ASSIGNMENT.
Search term "been": copy each line of the data containing it.

INFORMATION PROVIDED.
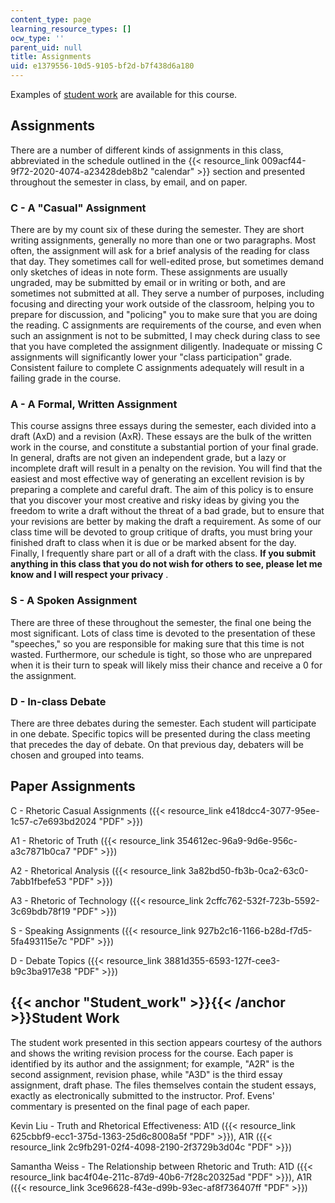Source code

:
 ```yaml
---
content_type: page
learning_resource_types: []
ocw_type: ''
parent_uid: null
title: Assignments
uid: e1379556-10d5-9105-bf2d-b7f438d6a180
---
```


Examples of [student work](#Student_work) are available for this course.

Assignments
-----------

There are a number of different kinds of assignments in this class, abbreviated in the schedule outlined in the {{< resource_link 009acf44-9f72-2020-4074-a23428deb8b2 "calendar" >}} section and presented throughout the semester in class, by email, and on paper.

### C - A "Casual" Assignment

There are by my count six of these during the semester. They are short writing assignments, generally no more than one or two paragraphs. Most often, the assignment will ask for a brief analysis of the reading for class that day. They sometimes call for well-edited prose, but sometimes demand only sketches of ideas in note form. These assignments are usually ungraded, may be submitted by email or in writing or both, and are sometimes not submitted at all. They serve a number of purposes, including focusing and directing your work outside of the classroom, helping you to prepare for discussion, and "policing" you to make sure that you are doing the reading. C assignments are requirements of the course, and even when such an assignment is not to be submitted, I may check during class to see that you have completed the assignment diligently. Inadequate or missing C assignments will significantly lower your "class participation" grade. Consistent failure to complete C assignments adequately will result in a failing grade in the course.

### A - A Formal, Written Assignment

This course assigns three essays during the semester, each divided into a draft (AxD) and a revision (AxR). These essays are the bulk of the written work in the course, and constitute a substantial portion of your final grade. In general, drafts are not given an independent grade, but a lazy or incomplete draft will result in a penalty on the revision. You will find that the easiest and most effective way of generating an excellent revision is by preparing a complete and careful draft. The aim of this policy is to ensure that you discover your most creative and risky ideas by giving you the freedom to write a draft without the threat of a bad grade, but to ensure that your revisions are better by making the draft a requirement. As some of our class time will be devoted to group critique of drafts, you must bring your finished draft to class when it is due or be marked absent for the day. Finally, I frequently share part or all of a draft with the class. **If you submit anything in this class that you do not wish for others to see, please let me know and I will respect your privacy** .

### S - A Spoken Assignment

There are three of these throughout the semester, the final one being the most significant. Lots of class time is devoted to the presentation of these "speeches," so you are responsible for making sure that this time is not wasted. Furthermore, our schedule is tight, so those who are unprepared when it is their turn to speak will likely miss their chance and receive a 0 for the assignment.

### D - In-class Debate

There are three debates during the semester. Each student will participate in one debate. Specific topics will be presented during the class meeting that precedes the day of debate. On that previous day, debaters will be chosen and grouped into teams.

Paper Assignments
-----------------

C - Rhetoric Casual Assignments ({{< resource_link e418dcc4-3077-95ee-1c57-c7e693bd2024 "PDF" >}})

A1 - Rhetoric of Truth ({{< resource_link 354612ec-96a9-9d6e-956c-a3c7871b0ca7 "PDF" >}})

A2 - Rhetorical Analysis ({{< resource_link 3a82bd50-fb3b-0ca2-63c0-7abb1fbefe53 "PDF" >}})

A3 - Rhetoric of Technology ({{< resource_link 2cffc762-532f-723b-5592-3c69bdb78f19 "PDF" >}})

S - Speaking Assignments ({{< resource_link 927b2c16-1166-b28d-f7d5-5fa493115e7c "PDF" >}})

D - Debate Topics ({{< resource_link 3881d355-6593-127f-cee3-b9c3ba917e38 "PDF" >}})

{{< anchor "Student_work" >}}{{< /anchor >}}Student Work
--------------------------------------------------------

The student work presented in this section appears courtesy of the authors and shows the writing revision process for the course. Each paper is identified by its author and the assignment; for example, "A2R" is the second assignment, revision phase, while "A3D" is the third essay assignment, draft phase. The files themselves contain the student essays, exactly as electronically submitted to the instructor. Prof. Evens' commentary is presented on the final page of each paper.

Kevin Liu - Truth and Rhetorical Effectiveness: A1D ({{< resource_link 625cbbf9-ecc1-375d-1363-25d6c8008a5f "PDF" >}}), A1R ({{< resource_link 2c9fb291-02f4-4098-2190-2f3729b3d04c "PDF" >}})

Samantha Weiss - The Relationship between Rhetoric and Truth: A1D ({{< resource_link bac4f04e-211c-87d9-40b6-7f28c20325ad "PDF" >}}), A1R ({{< resource_link 3ce96628-f43e-d99b-93ec-af8f736407ff "PDF" >}})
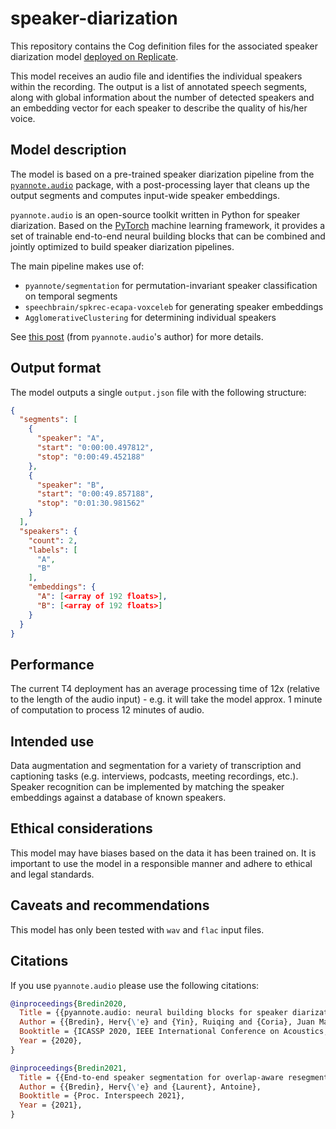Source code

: # speaker-diarization

This repository contains the Cog definition files for the associated speaker diarization model [deployed on Replicate](https://replicate.com/meronym/speaker-diarization).

This model receives an audio file and identifies the individual speakers within the recording. The output is a list of annotated speech segments, along with global information about the number of detected speakers and an embedding vector for each speaker to describe the quality of his/her voice.

## Model description

The model is based on a pre-trained speaker diarization pipeline from the [`pyannote.audio`](pyannote.github.io) package, with a post-processing layer that cleans up the output segments and computes input-wide speaker embeddings.

`pyannote.audio` is an open-source toolkit written in Python for speaker diarization. Based on the [PyTorch](pytorch.org) machine learning framework, it provides a set of trainable end-to-end neural building blocks that can be combined and jointly optimized to build speaker diarization pipelines.

The main pipeline makes use of:

- `pyannote/segmentation` for permutation-invariant speaker classification on temporal segments
- `speechbrain/spkrec-ecapa-voxceleb` for generating speaker embeddings
- `AgglomerativeClustering` for determining individual speakers

See [this post](https://herve.niderb.fr/fastpages/2022/10/23/One-speaker-segmentation-model-to-rule-them-all.html) (from `pyannote.audio`'s author) for more details.

## Output format

The model outputs a single `output.json` file with the following structure:

```json
{
  "segments": [
    {
      "speaker": "A",
      "start": "0:00:00.497812",
      "stop": "0:00:49.452188"
    },
    {
      "speaker": "B",
      "start": "0:00:49.857188",
      "stop": "0:01:30.981562"
    }
  ],
  "speakers": {
    "count": 2,
    "labels": [
      "A",
      "B"
    ],
    "embeddings": {
      "A": [<array of 192 floats>],
      "B": [<array of 192 floats>]
    }
  }
}
```

## Performance

The current T4 deployment has an average processing time of 12x (relative to the length of the audio input) - e.g. it will take the model approx. 1 minute of computation to process 12 minutes of audio.

## Intended use

Data augmentation and segmentation for a variety of transcription and captioning tasks (e.g. interviews, podcasts, meeting recordings, etc.). Speaker recognition can be implemented by matching the speaker embeddings against a database of known speakers.

## Ethical considerations

This model may have biases based on the data it has been trained on. It is important to use the model in a responsible manner and adhere to ethical and legal standards.

## Caveats and recommendations

This model has only been tested with `wav` and `flac` input files.

## Citations

If you use `pyannote.audio` please use the following citations:

```bibtex
@inproceedings{Bredin2020,
  Title = {{pyannote.audio: neural building blocks for speaker diarization}},
  Author = {{Bredin}, Herv{\'e} and {Yin}, Ruiqing and {Coria}, Juan Manuel and {Gelly}, Gregory and {Korshunov}, Pavel and {Lavechin}, Marvin and {Fustes}, Diego and {Titeux}, Hadrien and {Bouaziz}, Wassim and {Gill}, Marie-Philippe},
  Booktitle = {ICASSP 2020, IEEE International Conference on Acoustics, Speech, and Signal Processing},
  Year = {2020},
}
```

```bibtex
@inproceedings{Bredin2021,
  Title = {{End-to-end speaker segmentation for overlap-aware resegmentation}},
  Author = {{Bredin}, Herv{\'e} and {Laurent}, Antoine},
  Booktitle = {Proc. Interspeech 2021},
  Year = {2021},
}
```

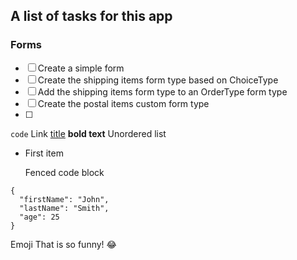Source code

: ## A list of tasks for this app
### Forms
- [ ] Create a simple form
- [ ] Create the shipping items form type based on ChoiceType
- [ ] Add the shipping items form type to an OrderType form type 
- [ ] Create the postal items custom form type
- [ ] 
`code`
Link 	[title](https://www.example.com)
**bold text**
Unordered list
- First item

  Fenced code block
```
{
  "firstName": "John",
  "lastName": "Smith",
  "age": 25
}
```
Emoji
That is so funny! :joy: 

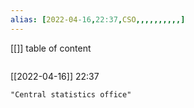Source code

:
 ```yaml
---
alias: [2022-04-16,22:37,CSO,,,,,,,,,,]
---
```

[[]]
table of content
```toc
```

[[2022-04-16]] 22:37

```query
"Central statistics office"
```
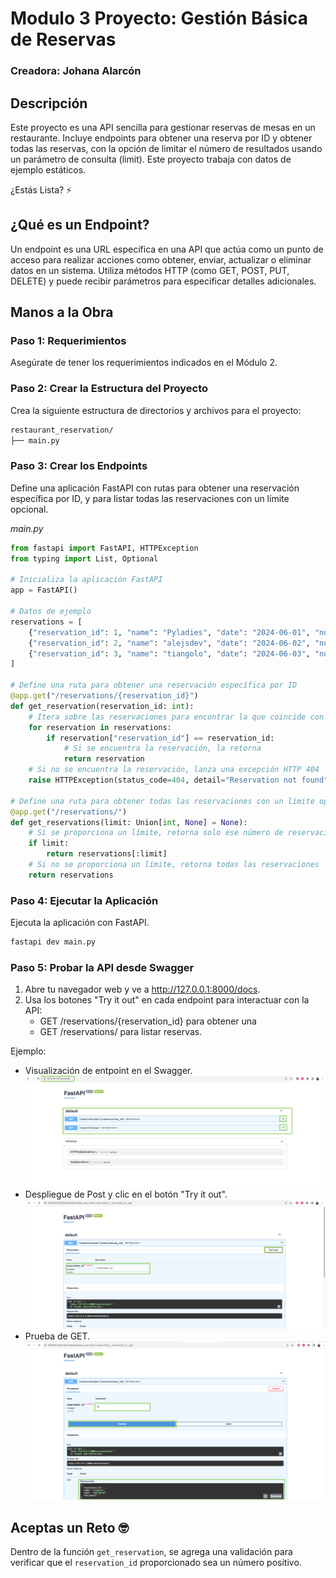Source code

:# Modulo 3 Proyecto: Gestión Básica de Reservas

### Creadora: Johana Alarcón

## Descripción

Este proyecto es una API sencilla para gestionar reservas de mesas en un restaurante. Incluye endpoints para obtener una reserva por ID y obtener todas las reservas, con la opción de limitar el número de resultados usando un parámetro de consulta (limit). Este proyecto trabaja con datos de ejemplo estáticos.

¿Estás Lista? ⚡️

## ¿Qué es un Endpoint?

Un endpoint es una URL específica en una API que actúa como un punto de acceso para realizar acciones como obtener, enviar, actualizar o eliminar datos en un sistema. Utiliza métodos HTTP (como GET, POST, PUT, DELETE) y puede recibir parámetros para especificar detalles adicionales.

## Manos a la Obra

### Paso 1: Requerimientos

Asegúrate de tener los requerimientos indicados en el Módulo 2.

### Paso 2: Crear la Estructura del Proyecto

Crea la siguiente estructura de directorios y archivos para el proyecto:

```bash
restaurant_reservation/
├── main.py
```

### Paso 3:  Crear los Endpoints

Define una aplicación FastAPI con rutas para obtener una reservación específica por ID, y para listar todas las reservaciones con un límite opcional.

*main.py*
```python
from fastapi import FastAPI, HTTPException
from typing import List, Optional

# Inicializa la aplicación FastAPI
app = FastAPI()

# Datos de ejemplo
reservations = [
    {"reservation_id": 1, "name": "Pyladies", "date": "2024-06-01", "num_people": 30},
    {"reservation_id": 2, "name": "alejsdev", "date": "2024-06-02", "num_people": 4},
    {"reservation_id": 3, "name": "tiangolo", "date": "2024-06-03", "num_people": 3},
]

# Define una ruta para obtener una reservación específica por ID
@app.get("/reservations/{reservation_id}")
def get_reservation(reservation_id: int):
    # Itera sobre las reservaciones para encontrar la que coincide con el ID proporcionado
    for reservation in reservations:
        if reservation["reservation_id"] == reservation_id:
            # Si se encuentra la reservación, la retorna
            return reservation
    # Si no se encuentra la reservación, lanza una excepción HTTP 404
    raise HTTPException(status_code=404, detail="Reservation not found")

# Define una ruta para obtener todas las reservaciones con un límite opcional
@app.get("/reservations/")
def get_reservations(limit: Union[int, None] = None):
    # Si se proporciona un límite, retorna solo ese número de reservaciones
    if limit:
        return reservations[:limit]
    # Si no se proporciona un límite, retorna todas las reservaciones
    return reservations

```

### Paso 4:   Ejecutar la Aplicación

Ejecuta la aplicación con FastAPI.

```bash
fastapi dev main.py
```

### Paso 5:   Probar la API desde Swagger

1. Abre tu navegador web y ve a http://127.0.0.1:8000/docs.
2. Usa los botones "Try it out" en cada endpoint para interactuar con la API:
    - GET /reservations/{reservation_id} para obtener una
    - GET /reservations/ para listar reservas.


Ejemplo:
- Visualización de entpoint en el Swagger.
![](./images/image_1.png)
- Despliegue de Post y clic en el botón "Try it out".
![](./images/image_2.png)
- Prueba de GET.
![](./images/image_3.png)


## Aceptas un Reto 🤓

Dentro de la función ```get_reservation```, se agrega una validación para verificar que el ```reservation_id``` proporcionado sea un número positivo.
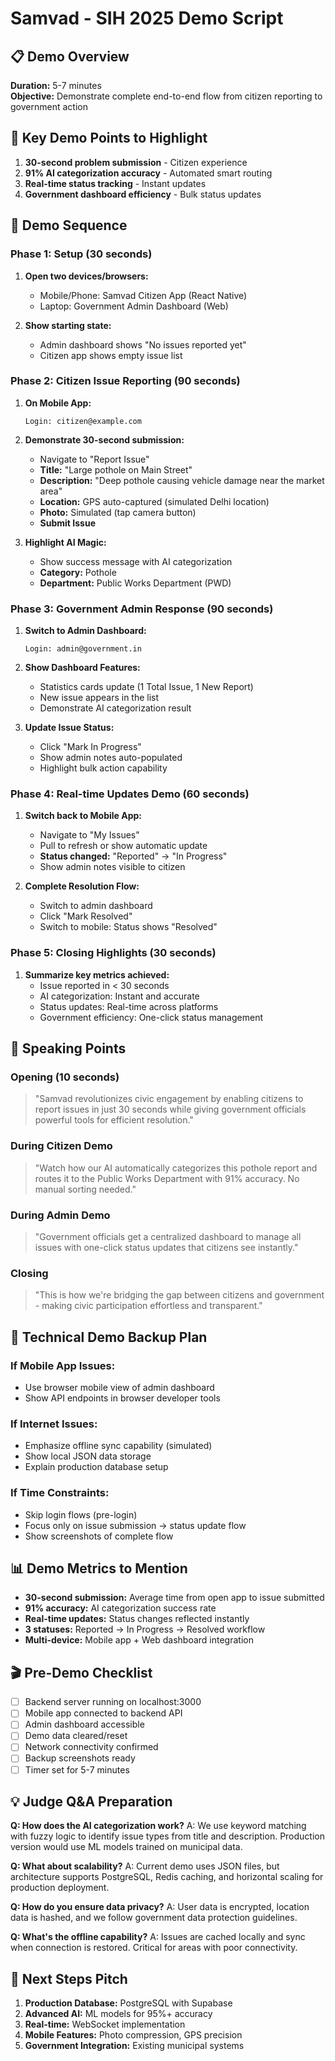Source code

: # Samvad - SIH 2025 Demo Script

## 📋 Demo Overview
**Duration:** 5-7 minutes  
**Objective:** Demonstrate complete end-to-end flow from citizen reporting to government action

## 🎯 Key Demo Points to Highlight
1. **30-second problem submission** - Citizen experience
2. **91% AI categorization accuracy** - Automated smart routing
3. **Real-time status tracking** - Instant updates
4. **Government dashboard efficiency** - Bulk status updates

## 🚀 Demo Sequence

### Phase 1: Setup (30 seconds)
1. **Open two devices/browsers:**
   - Mobile/Phone: Samvad Citizen App (React Native)
   - Laptop: Government Admin Dashboard (Web)

2. **Show starting state:**
   - Admin dashboard shows "No issues reported yet"
   - Citizen app shows empty issue list

### Phase 2: Citizen Issue Reporting (90 seconds)
1. **On Mobile App:**
   ```
   Login: citizen@example.com
   ```

2. **Demonstrate 30-second submission:**
   - Navigate to "Report Issue"
   - **Title:** "Large pothole on Main Street"
   - **Description:** "Deep pothole causing vehicle damage near the market area"
   - **Location:** GPS auto-captured (simulated Delhi location)
   - **Photo:** Simulated (tap camera button)
   - **Submit Issue**

3. **Highlight AI Magic:**
   - Show success message with AI categorization
   - **Category:** Pothole
   - **Department:** Public Works Department (PWD)

### Phase 3: Government Admin Response (90 seconds)
1. **Switch to Admin Dashboard:**
   ```
   Login: admin@government.in
   ```

2. **Show Dashboard Features:**
   - Statistics cards update (1 Total Issue, 1 New Report)
   - New issue appears in the list
   - Demonstrate AI categorization result

3. **Update Issue Status:**
   - Click "Mark In Progress" 
   - Show admin notes auto-populated
   - Highlight bulk action capability

### Phase 4: Real-time Updates Demo (60 seconds)
1. **Switch back to Mobile App:**
   - Navigate to "My Issues"
   - Pull to refresh or show automatic update
   - **Status changed:** "Reported" → "In Progress"
   - Show admin notes visible to citizen

2. **Complete Resolution Flow:**
   - Switch to admin dashboard
   - Click "Mark Resolved"
   - Switch to mobile: Status shows "Resolved"

### Phase 5: Closing Highlights (30 seconds)
1. **Summarize key metrics achieved:**
   - Issue reported in < 30 seconds
   - AI categorization: Instant and accurate
   - Status updates: Real-time across platforms
   - Government efficiency: One-click status management

## 🎤 Speaking Points

### Opening (10 seconds)
> "Samvad revolutionizes civic engagement by enabling citizens to report issues in just 30 seconds while giving government officials powerful tools for efficient resolution."

### During Citizen Demo
> "Watch how our AI automatically categorizes this pothole report and routes it to the Public Works Department with 91% accuracy. No manual sorting needed."

### During Admin Demo  
> "Government officials get a centralized dashboard to manage all issues with one-click status updates that citizens see instantly."

### Closing
> "This is how we're bridging the gap between citizens and government - making civic participation effortless and transparent."

## 🔧 Technical Demo Backup Plan

### If Mobile App Issues:
- Use browser mobile view of admin dashboard
- Show API endpoints in browser developer tools

### If Internet Issues:
- Emphasize offline sync capability (simulated)
- Show local JSON data storage
- Explain production database setup

### If Time Constraints:
- Skip login flows (pre-login)
- Focus only on issue submission → status update flow
- Show screenshots of complete flow

## 📊 Demo Metrics to Mention
- **30-second submission:** Average time from open app to issue submitted
- **91% accuracy:** AI categorization success rate
- **Real-time updates:** Status changes reflected instantly
- **3 statuses:** Reported → In Progress → Resolved workflow
- **Multi-device:** Mobile app + Web dashboard integration

## 🎬 Pre-Demo Checklist
- [ ] Backend server running on localhost:3000
- [ ] Mobile app connected to backend API
- [ ] Admin dashboard accessible
- [ ] Demo data cleared/reset
- [ ] Network connectivity confirmed
- [ ] Backup screenshots ready
- [ ] Timer set for 5-7 minutes

## 💡 Judge Q&A Preparation

**Q: How does the AI categorization work?**
A: We use keyword matching with fuzzy logic to identify issue types from title and description. Production version would use ML models trained on municipal data.

**Q: What about scalability?**
A: Current demo uses JSON files, but architecture supports PostgreSQL, Redis caching, and horizontal scaling for production deployment.

**Q: How do you ensure data privacy?**
A: User data is encrypted, location data is hashed, and we follow government data protection guidelines.

**Q: What's the offline capability?**
A: Issues are cached locally and sync when connection is restored. Critical for areas with poor connectivity.

## 🚀 Next Steps Pitch
1. **Production Database:** PostgreSQL with Supabase
2. **Advanced AI:** ML models for 95%+ accuracy
3. **Real-time:** WebSocket implementation
4. **Mobile Features:** Photo compression, GPS precision
5. **Government Integration:** Existing municipal systems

ANSWER BOX.
This model may have biases based on the data it has been trained on. It is important to use the model in a responsible manner and adhere to ethical and legal standards.
This model has only been tested with `wav` and `flac` input files.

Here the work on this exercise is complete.